• **WORK INSTRUCTIONS**
Where a line holds the word "动态绑定", copy it from the records.
** Opening ENTRIES SUPPLIED block **
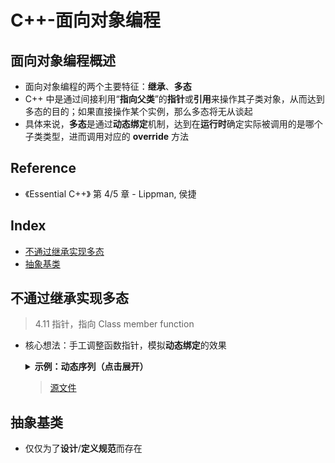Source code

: C++-面向对象编程
===

面向对象编程概述
---
- 面向对象编程的两个主要特征：**继承**、**多态**
- C++ 中是通过间接利用“**指向父类**”的**指针**或**引用**来操作其子类对象，从而达到多态的目的；如果直接操作某个实例，那么多态将无从谈起
- 具体来说，**多态**是通过**动态绑定**机制，达到在**运行时**确定实际被调用的是哪个子类类型，进而调用对应的 **override** 方法

Reference
---
- 《Essential C++》 第 4/5 章 - Lippman, 侯捷

Index
---
<!-- TOC -->

- [不通过继承实现多态](#不通过继承实现多态)
- [抽象基类](#抽象基类)

<!-- /TOC -->

## 不通过继承实现多态
> 4.11 指针，指向 Class member function
- 核心想法：手工调整函数指针，模拟**动态绑定**的效果
  <details><summary><b>示例：动态序列（点击展开）</b></summary> 

  ```Cpp
  class num_sequence {
  public:
      // PtrType 是一个指针，指向 num_sequence 的成员函数，
      //  该成员函数必须只接受一个 int 型参数，以及返回类型为 void
      typedef void (num_sequence::*PtrType)(int);

      enum { cnt_seq = 2 };              // 预定义了两种序列
      enum ns_type {
          ns_fibonacci, ns_square
      };

      // 构造函数：默认指向斐波那契数列
      num_sequence(): _pmf(func_tbl[ns_fibonacci]) { }

      // 调整指针指向
      void set_sequence(ns_type nst) {
          switch (nst) {
          case ns_fibonacci: case ns_square:
              _pmf = func_tbl[nst];
              break;
          default:
              cerr << "invalid sequence type\n";
          }
      }

      void print(int n) {
          (this->*_pmf)(n); // 通过指针选择需要调用的函数
      }

      // _pmf 可以指向以下任何一个函数
      void fibonacci(int n) {
          int f = 1;
          int g = 1;
          for (int i = 2; i <= n; i++)
              g = g + f, f = g - f;
          cout << f << endl;
      }

      void square(int n) {
          cout << n * n << endl;
      }

  private:
      PtrType _pmf;
      static PtrType func_tbl[cnt_seq];  // 保存所有序列函数的指针
                                         // 为了兼容性，不推荐写成 `static vector<vector<int>没有空格> _seq;`
  };

  // static 成员变量初始化
  num_sequence::PtrType
  num_sequence::func_tbl[cnt_seq] = {
      &num_sequence::fibonacci,
      &num_sequence::square,
  };

  int main() {

      auto ns = num_sequence();
      ns.print(5);  // 5
      ns.set_sequence(num_sequence::ns_square);  // 调整函数指针以获得多态的效果
      ns.print(5);  // 25

      cout << endl;
      system("PAUSE");
      return 0;
  }
  ```

  </details>
  
  > [源文件](../code/cpp/面向对象-不通过继承实现多态-动态序列.cpp)

## 抽象基类
- 仅仅为了**设计**/**定义规范**而存在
** Closing ENTRIES SUPPLIED block **
• **WORKED SOLUTION**
- 具体来说，**多态**是通过**动态绑定**机制，达到在**运行时**确定实际被调用的是哪个子类类型，进而调用对应的 **override** 方法
- 核心想法：手工调整函数指针，模拟**动态绑定**的效果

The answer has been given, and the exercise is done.